Items from a data source:
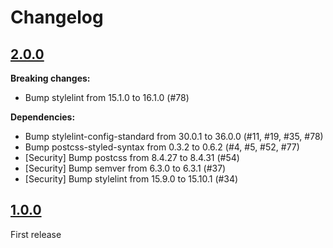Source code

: # Changelog

## [2.0.0](https://github.com/contactlab/stylelint-config/releases/tag/2.0.0)

**Breaking changes:**

- Bump stylelint from 15.1.0 to 16.1.0 (#78)

**Dependencies:**

- Bump stylelint-config-standard from 30.0.1 to 36.0.0 (#11, #19, #35, #78)
- Bump postcss-styled-syntax from 0.3.2 to 0.6.2 (#4, #5, #52, #77)
- [Security] Bump postcss from 8.4.27 to 8.4.31 (#54)
- [Security] Bump semver from 6.3.0 to 6.3.1 (#37)
- [Security] Bump stylelint from 15.9.0 to 15.10.1 (#34)

## [1.0.0](https://github.com/contactlab/stylelint-config/releases/tag/1.0.0)

First release
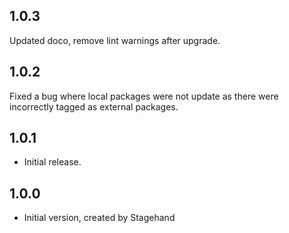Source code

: ## 1.0.3
Updated doco, remove lint warnings after upgrade.

## 1.0.2
Fixed a bug where local packages were not update as there were incorrectly tagged as external packages.

## 1.0.1

- Initial release.

## 1.0.0

- Initial version, created by Stagehand
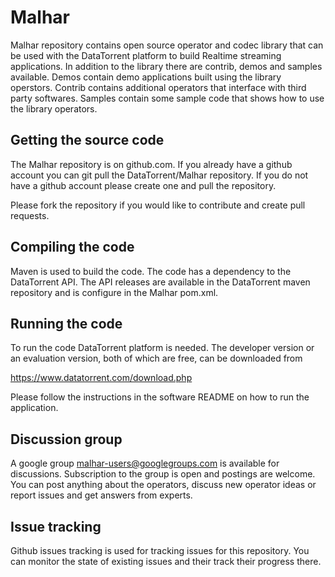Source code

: Malhar
======

Malhar repository contains open source operator and codec library that can be 
used with the DataTorrent platform to build Realtime streaming applications. In
addition to the library there are contrib, demos and samples available. Demos contain demo applications built using the library operstors. Contrib contains additional operators that interface with third party softwares. Samples contain some sample code that shows how to use the library operators.


Getting the source code
------------------------

The Malhar repository is on github.com. If you already have a github account you can git pull the DataTorrent/Malhar repository. If you do not have a github account please create one and pull the repository.

Please fork the repository if you would like to contribute and create pull requests.

Compiling the code
----------------------

Maven is used to build the code. The code has a dependency to the DataTorrent API. The API releases are available in the DataTorrent maven repository and is configure in the Malhar pom.xml.

Running the code
-------------------

To run the code DataTorrent platform is needed. The developer version or an evaluation version, both of which are free, can be downloaded from 

https://www.datatorrent.com/download.php

Please follow the instructions in the software README on how to run the application.

Discussion group
--------------------

A google group malhar-users@googlegroups.com is available for discussions. Subscription to the group is open and postings are welcome. You can post anything about the operators, discuss new operator ideas or report issues and get answers from experts.

Issue tracking
--------------------

Github issues tracking is used for tracking issues for this repository. You can monitor the state of existing issues and their track their progress there. 
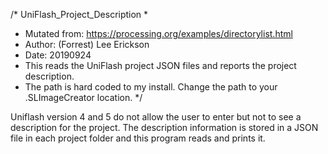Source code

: /* UniFlash_Project_Description
 *
 * Mutated from: https://processing.org/examples/directorylist.html
 * Author: (Forrest) Lee Erickson
 * Date: 20190924
 * This reads the UniFlash project JSON files and reports the project description.
 * The path is hard coded to my install. Change the path to your .SLImageCreator location.
 */
 
 Uniflash version 4 and 5 do not allow the user to enter but not to see a description for the project.
 The description information is stored in a JSON file in each project folder and this program reads and prints it.
 
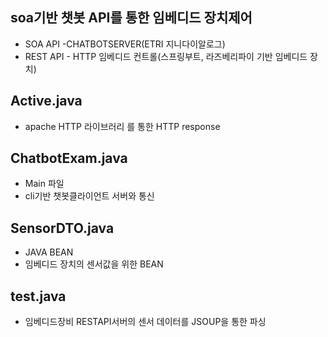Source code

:  soa기반 챗봇 API를 통한 임베디드 장치제어
-
- SOA API -CHATBOTSERVER(ETRI 지니다이알로그)
- REST API - HTTP 임베디드 컨트롤(스프링부트, 라즈베리파이 기반 임베디드 장치)

Active.java
-
- apache HTTP 라이브러리 를 통한 HTTP response

ChatbotExam.java
-
- Main 파일
- cli기반 챗봇클라이언트 서버와 통신

SensorDTO.java
-
- JAVA BEAN
- 임베디드 장치의 센서값을 위한 BEAN

test.java
-
- 임베디드장비 RESTAPI서버의 센서 데이터를 JSOUP을 통한 파싱

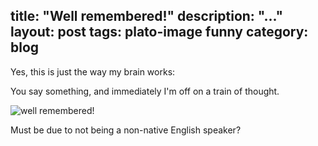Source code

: title: "Well remembered!"
description: "..."
layout: post
tags: plato-image funny
category: blog
---

Yes, this is just the way my brain works:

You say something, and immediately I'm off on a train of thought.

![well remembered!](assets/wellremembered.jpg)

Must be due to not being a non-native English speaker?
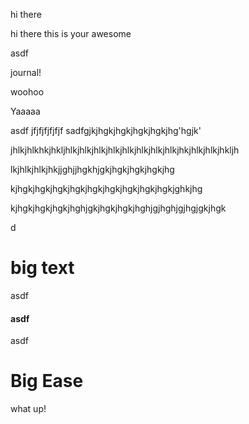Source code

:hi there

hi there this is your awesome&#x20;

asdf

journal!

woohoo

Yaaaaa

asdf jfjfjfjfjfjf sadfgjkjhgkjhgkjhgkjhgkjhg'hgjk'



jhlkjhlkhkjhkljhlkjhlkjhlkjhlkjhlkjhlkjhlkjhlkjhkjhlkjhlkjhkljh

lkjhlkjhlkjhkjjghjjhgkhjgkjhgkjhgkjhgkjhg

kjhgkjhgkjhgkjhgkjhgkjhgkjhgkjhgkjhgkjghkjhg

kjhgkjhgkjhgkjhghjgkjhgkjhgkjhghjgjhghjgjhgjgkjhgk

d

# big text

asdf

#### asdf

asdf

# Big Ease

what up!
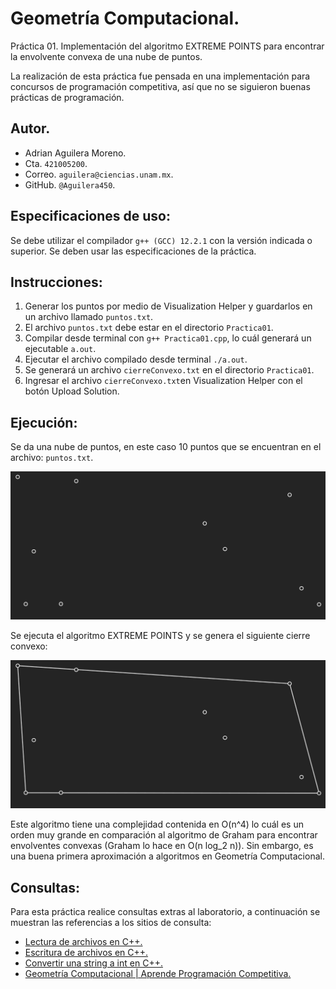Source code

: # Geometría Computacional.
Práctica 01. Implementación del algoritmo EXTREME POINTS para encontrar la envolvente convexa de una nube de puntos.

La realización de esta práctica fue pensada en una implementación para concursos de programación competitiva, así que no se siguieron buenas prácticas de programación.
## Autor.
- Adrian Aguilera Moreno.
- Cta. `421005200`.
- Correo. `aguilera@ciencias.unam.mx`.
- GitHub. `@Aguilera450`.
## Especificaciones de uso:
Se debe utilizar el compilador `g++ (GCC) 12.2.1` con la versión indicada o superior. Se deben usar las especificaciones de la práctica.
## Instrucciones:
1. Generar los puntos por medio de Visualization Helper y guardarlos en un archivo llamado `puntos.txt`.
2. El archivo `puntos.txt` debe estar en el directorio `Practica01`.
3. Compilar desde terminal con `g++ Practica01.cpp`, lo cuál generará un ejecutable `a.out`.
4. Ejecutar el archivo compilado desde terminal `./a.out`.
5. Se generará un archivo `cierreConvexo.txt` en el directorio `Practica01`.
6. Ingresar el archivo `cierreConvexo.txt`en Visualization Helper con el botón Upload Solution.
## Ejecución:
Se da una nube de puntos, en este caso 10 puntos que se encuentran en el archivo: `puntos.txt`.

![Nube de puntos.](./NubePuntos.png)

Se ejecuta el algoritmo EXTREME POINTS y se genera el siguiente cierre convexo:

![Envolvente convexa de puntos.](./CierreConvexo.png)

Este algoritmo tiene una complejidad contenida en O(n^4) lo cuál es un orden muy grande en comparación al algoritmo de Graham para encontrar envolventes convexas (Graham lo hace en O(n log_2 n)). Sin embargo, es una buena primera aproximación a algoritmos en Geometría Computacional.
## Consultas:
Para esta práctica realice consultas extras al laboratorio, a continuación se muestran las referencias a los sitios de consulta:
- [Lectura de archivos en C++.](https://aprende.olimpiada-informatica.org/algoritmia-geometria-computacional)
- [Escritura de archivos en C++.](https://parzibyte.me/blog/2020/09/11/escribir-archivo-texto-cpp/)
- [Convertir una string a int en C++.](https://www.techiedelight.com/es/convert-string-to-int-cpp/)
- [Geometría Computacional | Aprende Programación Competitiva.](https://aprende.olimpiada-informatica.org/algoritmia-geometria-computacional)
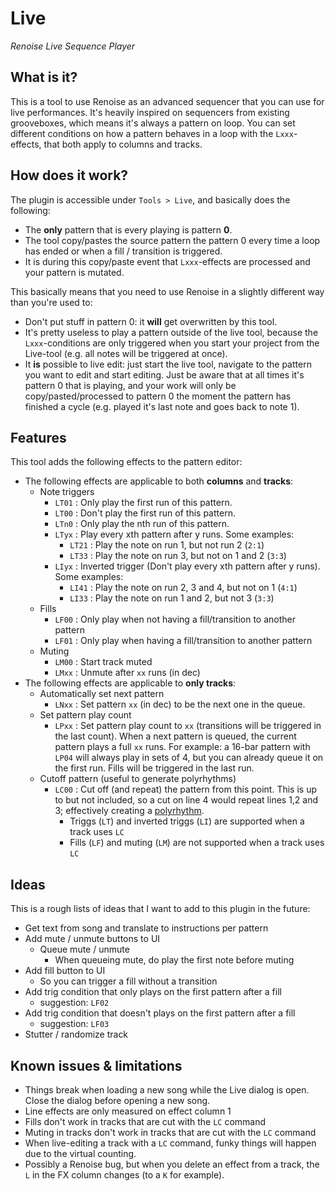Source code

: # Live

_Renoise Live Sequence Player_

## What is it?

This is a tool to use Renoise as an advanced sequencer that you can use for live performances. It's heavily inspired on
sequencers from existing grooveboxes, which means it's always a pattern on loop. You can set different conditions on 
how a pattern behaves in a loop with the `Lxxx`-effects, that both apply to columns and tracks.

## How does it work?

The plugin is accessible under `Tools > Live`, and basically does the following:

- The **only** pattern that is every playing is pattern **0**.
- The tool copy/pastes the source pattern the pattern 0 every time a loop has ended or when a fill / transition is triggered.
- It is during this copy/paste event that `Lxxx`-effects are processed and your pattern is mutated.

This basically means that you need to use Renoise in a slightly different way than you're used to:

- Don't put stuff in pattern 0: it **will** get overwritten by this tool.
- It's pretty useless to play a pattern outside of the live tool, because the `Lxxx`-conditions are only triggered when you start your project from the Live-tool (e.g. all notes will be triggered at once).
- It **is** possible to live edit: just start the live tool, navigate to the pattern you want to edit and start editing. Just be aware that at all times it's pattern 0 that is playing, and your work will only be copy/pasted/processed to pattern 0 the moment the pattern has finished a cycle (e.g. played it's last note and goes back to note 1).

## Features

This tool adds the following effects to the pattern editor:

- The following effects are applicable to both **columns** and **tracks**:
    - Note triggers
        - `LT01` : Only play the first run of this pattern.
        - `LT00` : Don't play the first run of this pattern.
        - `LTn0` : Only play the nth run of this pattern.
        - `LTyx` : Play every xth pattern after y runs. Some examples:
            - `LT21` : Play the note on run 1, but not run 2 (`2:1`)
            - `LT33` : Play the note on run 3, but not on 1 and 2 (`3:3`)
        - `LIyx` : Inverted trigger (Don't play every xth pattern after y runs). Some examples:
            - `LI41` : Play the note on run 2, 3 and 4, but not on 1 (`4:1`)
            - `LI33` : Play the note on run 1 and 2, but not 3 (`3:3`)
    - Fills
        - `LF00` : Only play when not having a fill/transition to another pattern
        - `LF01` : Only play when having a fill/transition to another pattern
    - Muting
        - `LM00` : Start track muted
        - `LMxx` : Unmute after `xx` runs (in dec)
- The following effects are applicable to **only tracks**:
    - Automatically set next pattern
        - `LNxx` : Set pattern `xx` (in dec) to be the next one in the queue.
    - Set pattern play count
        - `LPxx` : Set pattern play count to `xx` (transitions will be triggered in the last count). When a next pattern is queued, the current pattern plays a full `xx` runs. For example: a 16-bar pattern with `LP04` will always play in sets of 4, but you can already queue it on the first run. Fills will be triggered in the last run.
    - Cutoff pattern (useful to generate polyrhythms)
        - `LC00` : Cut off (and repeat) the pattern from this point. This is up to but not included, so a cut on line 4 would repeat lines 1,2 and 3; effectively creating a [polyrhythm](https://en.wikipedia.org/wiki/Polyrhythm). 
            - Triggs (`LT`) and inverted triggs (`LI`) are supported when a track uses `LC`
            - Fills (`LF`) and muting (`LM`) are not supported when a track uses `LC`

## Ideas

This is a rough lists of ideas that I want to add to this plugin in the future:

- Get text from song and translate to instructions per pattern
- Add mute / unmute buttons to UI
    - Queue mute / unmute
        - When queueing mute, do play the first note before muting    
- Add fill button to UI
    - So you can trigger a fill without a transition
- Add trig condition that only plays on the first pattern after a fill
    - suggestion: `LF02`
- Add trig condition that doesn't plays on the first pattern after a fill
    - suggestion: `LF03`
- Stutter / randomize track

## Known issues & limitations

- Things break when loading a new song while the Live dialog is open. Close the dialog before opening a new song.
- Line effects are only measured on effect column 1
- Fills don't work in tracks that are cut with the `LC` command
- Muting in tracks don't work in tracks that are cut with the `LC` command
- When live-editing a track with a `LC` command, funky things will happen due to the virtual counting.
- Possibly a Renoise bug, but when you delete an effect from a track, the `L` in the FX column changes (to a `K` for example).
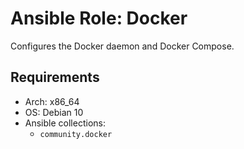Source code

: # Ansible Role: Docker

Configures the Docker daemon and Docker Compose.

## Requirements

- Arch: x86_64
- OS: Debian 10
- Ansible collections:
    - `community.docker`
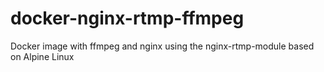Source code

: # docker-nginx-rtmp-ffmpeg
Docker image with ffmpeg and nginx using the nginx-rtmp-module based on Alpine Linux
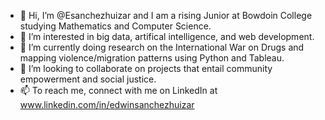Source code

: - 👋 Hi, I’m @Esanchezhuizar and I am a rising Junior at Bowdoin College studying Mathematics and Computer Science.
- 👀 I’m interested in big data, artifical intelligence, and web development. 
- 🌱 I’m currently doing research on the International War on Drugs and mapping violence/migration patterns using Python and Tableau. 
- 💞️ I’m looking to collaborate on projects that entail community empowerment and social justice.
- 📫 To reach me, connect with me on LinkedIn at www.linkedin.com/in/edwinsanchezhuizar

<!---
Esanchezhuizar/Esanchezhuizar is a ✨ special ✨ repository because its `README.md` (this file) appears on your GitHub profile.
You can click the Preview link to take a look at your changes.
--->
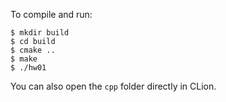 
To compile and run:

    $ mkdir build
    $ cd build
    $ cmake ..
    $ make
    $ ./hw01

You can also open the `cpp` folder directly in CLion.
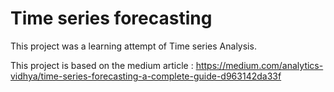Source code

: # Time series forecasting

This project was a learning attempt of Time series Analysis. 

This project is based on the medium article : https://medium.com/analytics-vidhya/time-series-forecasting-a-complete-guide-d963142da33f
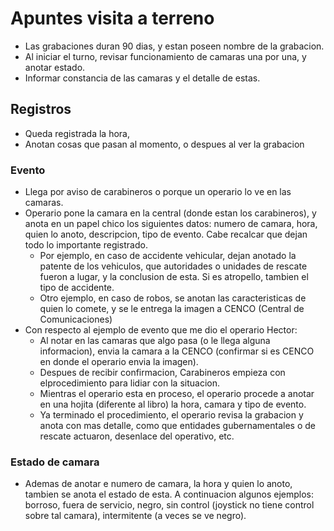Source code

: # Apuntes visita a terreno
- Las grabaciones duran 90 dias, y estan poseen nombre de la grabacion.
- Al iniciar el turno, revisar funcionamiento de camaras una por una, y anotar estado.
- Informar constancia de las camaras y el detalle de estas.
## Registros
- Queda registrada la hora, 
- Anotan cosas que pasan al momento, o despues al ver la grabacion
### Evento
- Llega por aviso de carabineros o porque un operario lo ve en las camaras.
- Operario pone la camara en la central (donde estan los carabineros), y anota en un papel chico los siguientes datos: numero de camara, hora, quien lo anoto, descripcion, tipo de evento. Cabe recalcar que dejan todo lo importante registrado.
    - Por ejemplo, en caso de accidente vehicular, dejan anotado la patente de los vehiculos, que autoridades o unidades de rescate fueron a lugar, y la conclusion de esta. Si es atropello, tambien el tipo de accidente.
    - Otro ejemplo, en caso de  robos, se anotan las caracteristicas de quien lo comete, y se le entrega la imagen a CENCO (Central de Comunicaciones)
- Con respecto al ejemplo de evento que me dio el operario Hector:
    - Al notar en las camaras que algo pasa (o le llega alguna informacion), envia la camara a la CENCO (confirmar si es CENCO en donde el operario envia la imagen).
    - Despues de recibir confirmacion, Carabineros empieza con elprocedimiento para lidiar con la situacion.
    - Mientras el operario esta en proceso, el operario procede a anotar en una hojita (diferente al libro) la hora, camara y tipo de evento.
    - Ya terminado el procedimiento, el operario revisa la grabacion y anota con mas detalle, como que entidades gubernamentales o de rescate actuaron, desenlace del operativo, etc.
### Estado de camara
- Ademas de anotar e numero de camara, la hora y quien lo anoto, tambien se anota el estado de esta. A continuacion algunos ejemplos: borroso, fuera de servicio, negro, sin control (joystick no tiene control sobre tal camara), intermitente (a veces se ve negro).

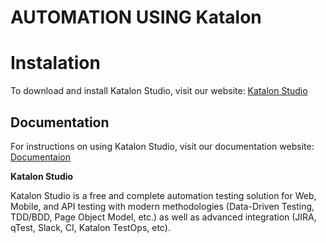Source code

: AUTOMATION USING Katalon
==============================
Instalation
==============
To download and install Katalon Studio, visit our website: [Katalon Studio](https://katalon.com/katalon-studio)

Documentation
--------------
For instructions on using Katalon Studio, visit our documentation website: [Documentaion](https://docs.katalon.com/docs/katalon-studio/get-started/explore-katalon-studio)

**Katalon Studio**

Katalon Studio is a free and complete automation testing solution for Web, Mobile, and API testing with modern methodologies (Data-Driven Testing, TDD/BDD, Page Object Model, etc.) as well as advanced integration (JIRA, qTest, Slack, CI, Katalon TestOps, etc).
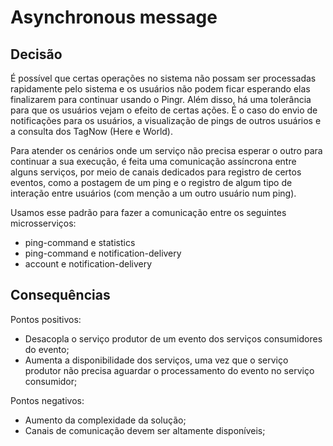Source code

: # Asynchronous message

## Decisão

É possível que certas operações no sistema não possam ser processadas rapidamente pelo sistema e os usuários não podem ficar esperando elas finalizarem para continuar usando o Pingr. Além disso, há uma tolerância para que os usuários vejam o efeito de certas ações. É o caso do envio de notificações para os usuários, a visualização de pings de outros usuários e a consulta dos TagNow (Here e World).

Para atender os cenários onde um serviço não precisa esperar o outro para continuar a sua execução, é feita uma comunicação assíncrona entre alguns serviços, por meio de canais dedicados para registro de certos eventos, como a postagem de um ping e o registro de algum tipo de interação entre usuários (com menção a um outro usuário num ping).

Usamos esse padrão para fazer a comunicação entre os seguintes microsserviços:

* ping-command e statistics
* ping-command e notification-delivery
* account e notification-delivery

## Consequências

Pontos positivos:

* Desacopla o serviço produtor de um evento dos serviços consumidores do evento;
* Aumenta a disponibilidade dos serviços, uma vez que o serviço produtor não precisa aguardar o processamento do evento no serviço consumidor;

Pontos negativos:

* Aumento da complexidade da solução;
* Canais de comunicação devem ser altamente disponíveis;

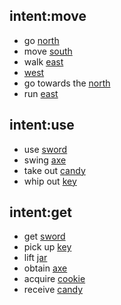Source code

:## intent:move 
- go [north](direction)
- move [south](direction)
- walk [east](direction)
- [west](direction)
- go towards the [north](direction)
- run [east](direction)

## intent:use
- use [sword](item)
- swing [axe](item)
- take out [candy](item)
- whip out [key](item)

## intent:get
- get [sword](item)
- pick up [key](item)
- lift [jar](item)
- obtain [axe](item)
- acquire [cookie](item)
- receive [candy](item)
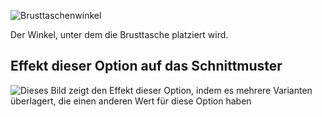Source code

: ![Brusttaschenwinkel](chestpocketangle.svg)

Der Winkel, unter dem die Brusttasche platziert wird.

## Effekt dieser Option auf das Schnittmuster

![Dieses Bild zeigt den Effekt dieser Option, indem es mehrere Varianten überlagert, die einen anderen Wert für diese Option haben](jaeger_chestpocketangle_sample.svg "Effekt dieser Option auf das Schnittmuster")
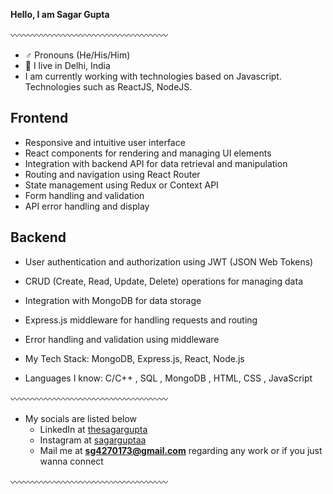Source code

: **Hello, I am Sagar Gupta**

〰️〰️〰️〰️〰️〰️〰️〰️〰️〰️〰️〰️〰️〰️〰️〰️〰️〰️

- ♂️ Pronouns (He/His/Him)
- 📍 I live in Delhi, India
- I am currently working with technologies based on Javascript. Technologies such as ReactJS, NodeJS.

## Frontend

- Responsive and intuitive user interface
- React components for rendering and managing UI elements
- Integration with backend API for data retrieval and manipulation
- Routing and navigation using React Router
- State management using Redux or Context API
- Form handling and validation
- API error handling and display

## Backend

- User authentication and authorization using JWT (JSON Web Tokens)
- CRUD (Create, Read, Update, Delete) operations for managing data
- Integration with MongoDB for data storage
- Express.js middleware for handling requests and routing
- Error handling and validation using middleware

- My Tech Stack: MongoDB, Express.js, React, Node.js
- Languages I know: C/C++ , SQL , MongoDB , HTML, CSS , JavaScript

〰️〰️〰️〰️〰️〰️〰️〰️〰️〰️〰️〰️〰️〰️〰️〰️〰️〰️

- My socials are listed below
  - LinkedIn at [thesagargupta](https://www.linkedin.com/in/thesagarguptaa/)
  - Instagram at [sagarguptaa](https://www.instagram.com/sagarguptaa___/)
  - Mail me at **sg4270173@gmail.com** regarding any work or if you just wanna connect

〰️〰️〰️〰️〰️〰️〰️〰️〰️〰️〰️〰️〰️〰️〰️〰️〰️〰️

Exercise
Taking the records above, print only and exactly the lines from the line with "kjhgkjhgkjhgkjhghjgkjhgkjhgkjhghjgjhghjgjhgjgkjhgk" to the line with "Práctica 01. Implementación", both kept, and exclude pictures.

Solution for this problem
kjhgkjhgkjhgkjhghjgkjhgkjhgkjhghjgjhghjgjhgjgkjhgk

d

# big text

asdf

#### asdf

asdf

# Big Ease

what up!
Source code

: # Geometría Computacional.
Práctica 01. Implementación del algoritmo EXTREME POINTS para encontrar la envolvente convexa de una nube de puntos.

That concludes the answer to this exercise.